Seit dem späten 19. Jahrhundert wird in Deutschland Kohle verbrannt, um Energie und Wärme für die deutsche Gesellschaft zu erzeugen. Die Zeitgenossen konnten in dieser technischen Entwicklung durchaus etwas Nachhaltiges entdecken: Die Verwendung von Kohle ersetzt oft das Verbrennen von Holz und schont den Wald, der in diesem Jahrhundert stärker in Anspruch genommen wurde. Umweltschutz gehörte schon damals zu den politischen Themen. Heute wissen wir, dass die Lösung eines Problems auch der Beginn eines neuen war. Die Kohlekraft schadet der Umwelt und ist einer der wichtigeren Gründe für den Klimawandel, der unter anderem durch den Ausstoß von CO2 entsteht. Aber eins wird hierdurch klar: Die Menschen machen sich schon seit Jahrhunderten Gedanken über den Einfluss ihres Verhaltens auf die Natur und versuchen, nachhaltig zu leben. Dass sich das Grundgesetz zur Bewahrung der Lebensgrundlagen für zukünftige Generationen verpflichtet, ist das Ergebnis einer langen Denktradition in Deutschland.

 

Auch in Bayern wird seit dem 19. Jahrhundert Kohle abgebaut. Und auch in Bayern wird die Kohle zur Energie- und Wärmegewinnung verwendet. Eines der Kohlekraftwerke steht in Zolling. Der Block 5, der Kohle verbrannte, ging 1986 ans Netz, einer Zeit, in der man den Schaden, der durch die Kohlekraft entstand, bereits gut verstand. Man versuchte damals schon, die Effekte kleinzuhalten, und verwendete einen Katalysator, der den Stickstoffausstoß minimieren soll.
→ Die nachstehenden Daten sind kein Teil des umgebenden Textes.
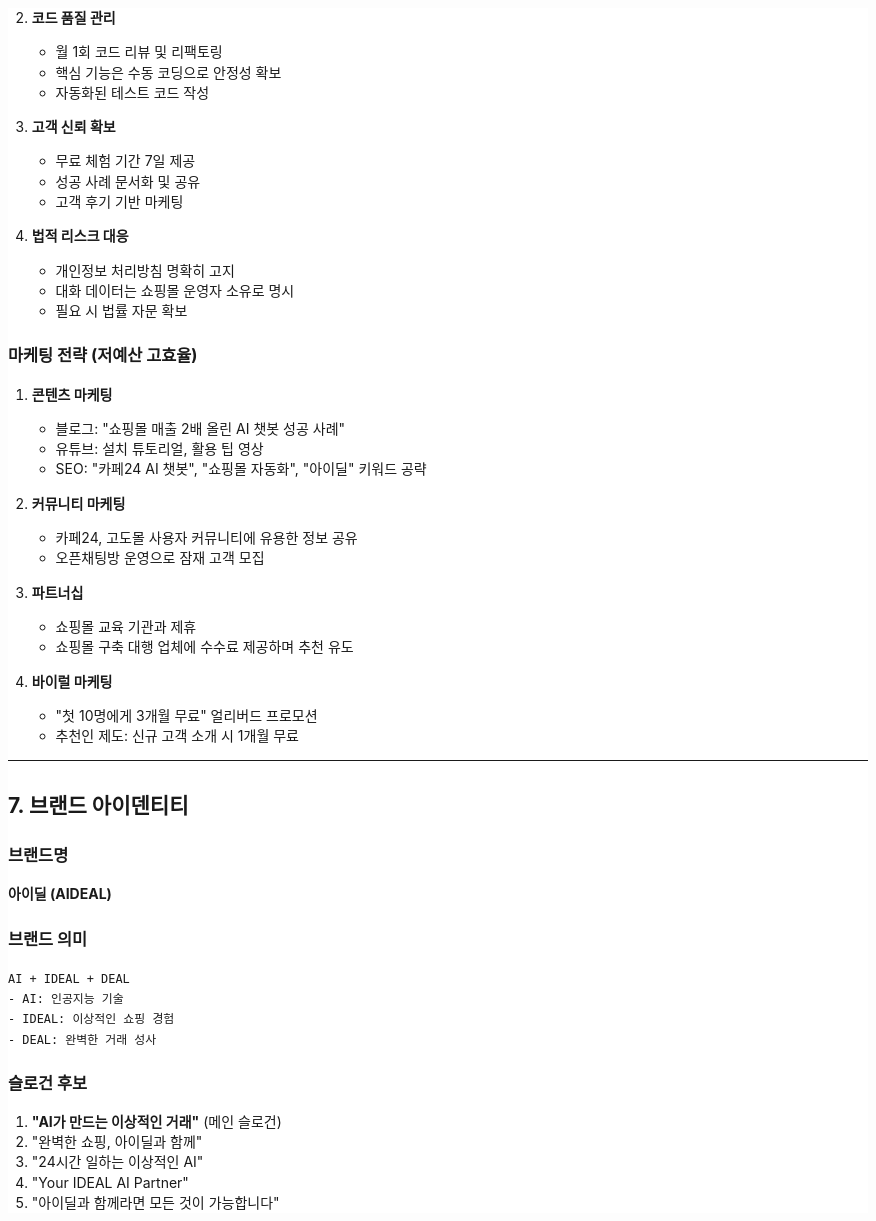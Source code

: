 2. **코드 품질 관리**
   - 월 1회 코드 리뷰 및 리팩토링
   - 핵심 기능은 수동 코딩으로 안정성 확보
   - 자동화된 테스트 코드 작성

3. **고객 신뢰 확보**
   - 무료 체험 기간 7일 제공
   - 성공 사례 문서화 및 공유
   - 고객 후기 기반 마케팅

4. **법적 리스크 대응**
   - 개인정보 처리방침 명확히 고지
   - 대화 데이터는 쇼핑몰 운영자 소유로 명시
   - 필요 시 법률 자문 확보

### 마케팅 전략 (저예산 고효율)

1. **콘텐츠 마케팅**
   - 블로그: "쇼핑몰 매출 2배 올린 AI 챗봇 성공 사례"
   - 유튜브: 설치 튜토리얼, 활용 팁 영상
   - SEO: "카페24 AI 챗봇", "쇼핑몰 자동화", "아이딜" 키워드 공략

2. **커뮤니티 마케팅**
   - 카페24, 고도몰 사용자 커뮤니티에 유용한 정보 공유
   - 오픈채팅방 운영으로 잠재 고객 모집

3. **파트너십**
   - 쇼핑몰 교육 기관과 제휴
   - 쇼핑몰 구축 대행 업체에 수수료 제공하며 추천 유도

4. **바이럴 마케팅**
   - "첫 10명에게 3개월 무료" 얼리버드 프로모션
   - 추천인 제도: 신규 고객 소개 시 1개월 무료

---

## 7. 브랜드 아이덴티티

### 브랜드명
**아이딜 (AIDEAL)**

### 브랜드 의미
```
AI + IDEAL + DEAL
- AI: 인공지능 기술
- IDEAL: 이상적인 쇼핑 경험
- DEAL: 완벽한 거래 성사
```

### 슬로건 후보
1. **"AI가 만드는 이상적인 거래"** (메인 슬로건)
2. "완벽한 쇼핑, 아이딜과 함께"
3. "24시간 일하는 이상적인 AI"
4. "Your IDEAL AI Partner"
5. "아이딜과 함께라면 모든 것이 가능합니다"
Für den ‚umweltfreundlichen‘ Betrieb des Kraftwerkes wird durch das Bayerische Staatsministerium für Landesentwicklung und Umweltfragen die ‚Medaille für Verdienste um Schutz, Gestaltung und Vermittlung einer gesunden Umwelt‘ verliehen. Doch trotz aller Auszeichnungen: Für das Klima bleibt das Kraftwerk Zolling ein Problem. 

 

Deutschland verpflichtete sich auf dem G7-Gipfel 2015 zum vollständigen Ausstieg aus den fossilen Energien. Seither schreitet der Kohleausstieg voran. Mit Zolling ging in Bayern 2025 das letzte Kohlekraftwerk vom Netz; der Rest Deutschlands soll bis spätestens 2038 folgen. In Zolling wird nun Biomasse und Gas zum Einsatz kommen, doch vor allem der Anteil von Wind- und Solarenergie nimmt inzwischen immer weiter zu. An den Klimawandel dachte 1949 bei der Verabschiedung des Grundgesetzes noch niemand, aber umweltpolitische Herausforderungen gab es auch schon damals. Doch ist klar, dass die Erhaltung der Lebensgrundlagen für zukünftige Generationen auch die Reduktion des ausgestoßenen CO2s enthält; ein Prozess, der in Zolling einen großen Schritt nach vorn gemacht hat.